Arguably, the most testosterone-filled sport in the U.S. is Mixed Martial Arts, specifically the Ultimate Fighting Championships. Ronda Rousey has emerged from the shadows as the premier-female fighter for MMA fighting. With a fearless attitude, Rousey has come into the spotlight swinging, so to speak, shutting down anyone who has a bad word to say about her fighting, but also about being a realistic role model for girls.
It is especially important to bring this issue up in the world of sports. Acknowledging there is a flaw in how women are represented in society is a huge step forward. It provides girls with realistic expectations of one’s self and also teaches them sports are good for the mind, body and soul.
Not only have athletes continued to make headlines, sports professionals have broken down barriers and made a place for themselves in what we all know to be a “man’s world.”
Earlier in April, the NFL surprised us all by hiring the first-female referee in history, Sarah Thomas. Personally, I was shocked with the new hire, considering how the NFL handles domestic violence issues among its players — what woman would want to work in a potentially dangerous environment, let alone for an organization that can’t even control basic human rights for women?
Despite my initial hesitations, that milestone was huge for women everywhere. I found myself optimistic the NFL would continue this pattern and look to hire outside of its normal fraternity in the future.
The NBA followed suit in August, hiring its first full-time assistant coach, Becky Hammon, for the upcoming season. I was a fan of this move, as it proves to other women in the field — such as assistant coach Natalie Nakase of the Los Angeles Clippers during summer league — there is an opportunity to move up in the field.

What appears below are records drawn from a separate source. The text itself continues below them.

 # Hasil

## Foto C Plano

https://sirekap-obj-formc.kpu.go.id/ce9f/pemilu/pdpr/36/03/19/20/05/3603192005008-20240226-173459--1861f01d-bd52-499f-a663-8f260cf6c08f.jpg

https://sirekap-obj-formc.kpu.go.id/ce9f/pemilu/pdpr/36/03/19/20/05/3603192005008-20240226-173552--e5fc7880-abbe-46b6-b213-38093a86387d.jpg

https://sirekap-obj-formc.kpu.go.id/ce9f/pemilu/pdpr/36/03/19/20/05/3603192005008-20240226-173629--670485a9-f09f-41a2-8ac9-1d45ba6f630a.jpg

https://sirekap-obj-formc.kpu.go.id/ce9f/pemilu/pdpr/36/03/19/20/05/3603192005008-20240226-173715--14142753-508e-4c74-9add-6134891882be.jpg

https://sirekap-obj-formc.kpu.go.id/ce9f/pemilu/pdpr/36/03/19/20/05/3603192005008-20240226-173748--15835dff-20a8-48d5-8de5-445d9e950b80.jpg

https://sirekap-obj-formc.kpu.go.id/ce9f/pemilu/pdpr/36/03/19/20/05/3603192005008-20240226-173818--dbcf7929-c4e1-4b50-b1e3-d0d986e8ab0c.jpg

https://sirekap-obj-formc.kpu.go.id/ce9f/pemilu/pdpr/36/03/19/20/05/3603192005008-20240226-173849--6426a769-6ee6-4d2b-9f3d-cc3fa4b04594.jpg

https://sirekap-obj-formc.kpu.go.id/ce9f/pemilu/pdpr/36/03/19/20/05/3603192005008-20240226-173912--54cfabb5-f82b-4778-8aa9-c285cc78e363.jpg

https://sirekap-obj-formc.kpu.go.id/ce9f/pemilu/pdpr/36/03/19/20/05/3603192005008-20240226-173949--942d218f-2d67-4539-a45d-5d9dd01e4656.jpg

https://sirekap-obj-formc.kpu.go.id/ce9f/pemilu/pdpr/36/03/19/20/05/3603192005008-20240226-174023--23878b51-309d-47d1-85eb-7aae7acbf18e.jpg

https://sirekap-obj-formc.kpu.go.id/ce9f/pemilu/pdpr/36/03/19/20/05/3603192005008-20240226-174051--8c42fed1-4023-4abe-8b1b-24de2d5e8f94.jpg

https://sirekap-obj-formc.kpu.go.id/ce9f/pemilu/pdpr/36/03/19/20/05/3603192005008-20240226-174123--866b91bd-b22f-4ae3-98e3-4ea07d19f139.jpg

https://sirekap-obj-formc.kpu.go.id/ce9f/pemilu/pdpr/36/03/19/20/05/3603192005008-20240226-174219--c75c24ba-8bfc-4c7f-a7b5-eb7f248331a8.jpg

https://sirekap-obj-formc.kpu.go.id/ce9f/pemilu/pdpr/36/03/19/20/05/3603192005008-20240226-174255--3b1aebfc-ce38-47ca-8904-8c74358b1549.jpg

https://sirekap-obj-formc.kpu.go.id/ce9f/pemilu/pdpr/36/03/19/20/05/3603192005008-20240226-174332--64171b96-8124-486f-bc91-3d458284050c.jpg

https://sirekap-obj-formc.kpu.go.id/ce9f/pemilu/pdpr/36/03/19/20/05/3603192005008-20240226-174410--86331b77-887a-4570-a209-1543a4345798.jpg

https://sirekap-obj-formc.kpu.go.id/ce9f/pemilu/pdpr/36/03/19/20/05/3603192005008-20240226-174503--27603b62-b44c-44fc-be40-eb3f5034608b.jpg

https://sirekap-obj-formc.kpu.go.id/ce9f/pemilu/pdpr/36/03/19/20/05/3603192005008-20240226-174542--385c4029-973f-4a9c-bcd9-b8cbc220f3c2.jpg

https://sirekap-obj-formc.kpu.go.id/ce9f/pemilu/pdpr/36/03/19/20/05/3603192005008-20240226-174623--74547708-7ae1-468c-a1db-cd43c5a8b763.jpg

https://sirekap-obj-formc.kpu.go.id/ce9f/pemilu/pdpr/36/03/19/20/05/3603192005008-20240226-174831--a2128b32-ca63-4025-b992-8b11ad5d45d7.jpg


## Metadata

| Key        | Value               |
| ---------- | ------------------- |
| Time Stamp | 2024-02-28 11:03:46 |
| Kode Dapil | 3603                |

As a woman, an athlete, a sports fan and a soon-to-be professional, it is refreshing and bodes well for the future of any woman contemplating sports in her future, to see such strong women continuing to break down barriers and make their mark in the world of sports today.
The year is not yet over, and with all the progress we have made so far in athletics, I have no doubt that 2015 still has good things ahead for women in sports.